* [Saved data entries]:
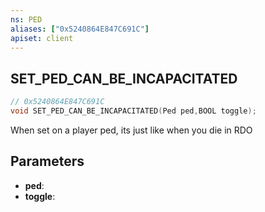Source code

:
 ```yaml
---
ns: PED
aliases: ["0x5240864E847C691C"]
apiset: client
---
```

## SET_PED_CAN_BE_INCAPACITATED

```c
// 0x5240864E847C691C
void SET_PED_CAN_BE_INCAPACITATED(Ped ped,BOOL toggle);
```

When set on a player ped, its just like when you die in RDO

## Parameters
* **ped**:
* **toggle**:



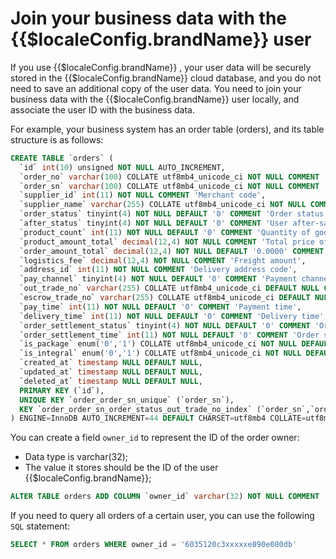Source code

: # Join your business data with the {{$localeConfig.brandName}} user

<LastUpdated/>

If you use {{$localeConfig.brandName}} , your user data will be securely stored in the {{$localeConfig.brandName}} cloud database, and you do not need to save an additional copy of the user data. You need to join your business data with the {{$localeConfig.brandName}} user locally, and associate the user ID with the business data.

For example, your business system has an order table (orders), and its table structure is as follows:

```sql
CREATE TABLE `orders` (
  `id` int(10) unsigned NOT NULL AUTO_INCREMENT,
  `order_no` varchar(100) COLLATE utf8mb4_unicode_ci NOT NULL COMMENT 'Order number',
  `order_sn` varchar(100) COLLATE utf8mb4_unicode_ci NOT NULL COMMENT 'Transaction number',
  `supplier_id` int(11) NOT NULL COMMENT 'Merchant code',
  `supplier_name` varchar(255) COLLATE utf8mb4_unicode_ci NOT NULL COMMENT 'Merchant name',
  `order_status` tinyint(4) NOT NULL DEFAULT '0' COMMENT 'Order status 0 unpaid, 1 paid, 2 shipped, 3 signed, -1 return application, -2 returning, -3 returned, -4 transaction cancelled',
  `after_status` tinyint(4) NOT NULL DEFAULT '0' COMMENT 'User after-sales status 0 not initiated after-sales 1 applied for after-sales -1 after-sales cancelled 2 in progress 200 completed',
  `product_count` int(11) NOT NULL DEFAULT '0' COMMENT 'Quantity of goods',
  `product_amount_total` decimal(12,4) NOT NULL COMMENT 'Total price of goods',
  `order_amount_total` decimal(12,4) NOT NULL DEFAULT '0.0000' COMMENT 'Actual payment amount',
  `logistics_fee` decimal(12,4) NOT NULL COMMENT 'Freight amount',
  `address_id` int(11) NOT NULL COMMENT 'Delivery address code',
  `pay_channel` tinyint(4) NOT NULL DEFAULT '0' COMMENT 'Payment channel 0 Balance 1 WeChat 2 Alipay',
  `out_trade_no` varchar(255) COLLATE utf8mb4_unicode_ci DEFAULT NULL COMMENT 'Order payment number',
  `escrow_trade_no` varchar(255) COLLATE utf8mb4_unicode_ci DEFAULT NULL COMMENT 'Third-party payment serial number',
  `pay_time` int(11) NOT NULL DEFAULT '0' COMMENT 'Payment time',
  `delivery_time` int(11) NOT NULL DEFAULT '0' COMMENT 'Delivery time',
  `order_settlement_status` tinyint(4) NOT NULL DEFAULT '0' COMMENT 'Order settlement status 0 Unsettled 1 Settled',
  `order_settlement_time` int(11) NOT NULL DEFAULT '0' COMMENT 'Order settlement time',
  `is_package` enum('0','1') COLLATE utf8mb4_unicode_ci NOT NULL DEFAULT '0' COMMENT 'Is it a package?',
  `is_integral` enum('0','1') COLLATE utf8mb4_unicode_ci NOT NULL DEFAULT '0' COMMENT 'Is it an integral product?',
  `created_at` timestamp NULL DEFAULT NULL,
  `updated_at` timestamp NULL DEFAULT NULL,
  `deleted_at` timestamp NULL DEFAULT NULL,
  PRIMARY KEY (`id`),
  UNIQUE KEY `order_order_sn_unique` (`order_sn`),
  KEY `order_order_sn_order_status_out_trade_no_index` (`order_sn`,`order_status`,`out_trade_no`(191))
) ENGINE=InnoDB AUTO_INCREMENT=44 DEFAULT CHARSET=utf8mb4 COLLATE=utf8mb4_unicode_ci;
```

You can create a field `owner_id` to represent the ID of the order owner:

- Data type is varchar(32);
- The value it stores should be the ID of the user {{$localeConfig.brandName}};

```sql
ALTER TABLE orders ADD COLUMN `owner_id` varchar(32) NOT NULL COMMENT 'Order owner user ID',
```

If you need to query all orders of a certain user, you can use the following `SQL` statement:

```sql
SELECT * FROM orders WHERE owner_id = '6035120c3xxxxxe890e080db'
```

* [PROBLEM DETAILS]: What lines in the entries contain "settlement"? Report each one by copying it.

* [ANSWER SPACE]:
  `order_settlement_status` tinyint(4) NOT NULL DEFAULT '0' COMMENT 'Order settlement status 0 Unsettled 1 Settled',
  `order_settlement_time` int(11) NOT NULL DEFAULT '0' COMMENT 'Order settlement time',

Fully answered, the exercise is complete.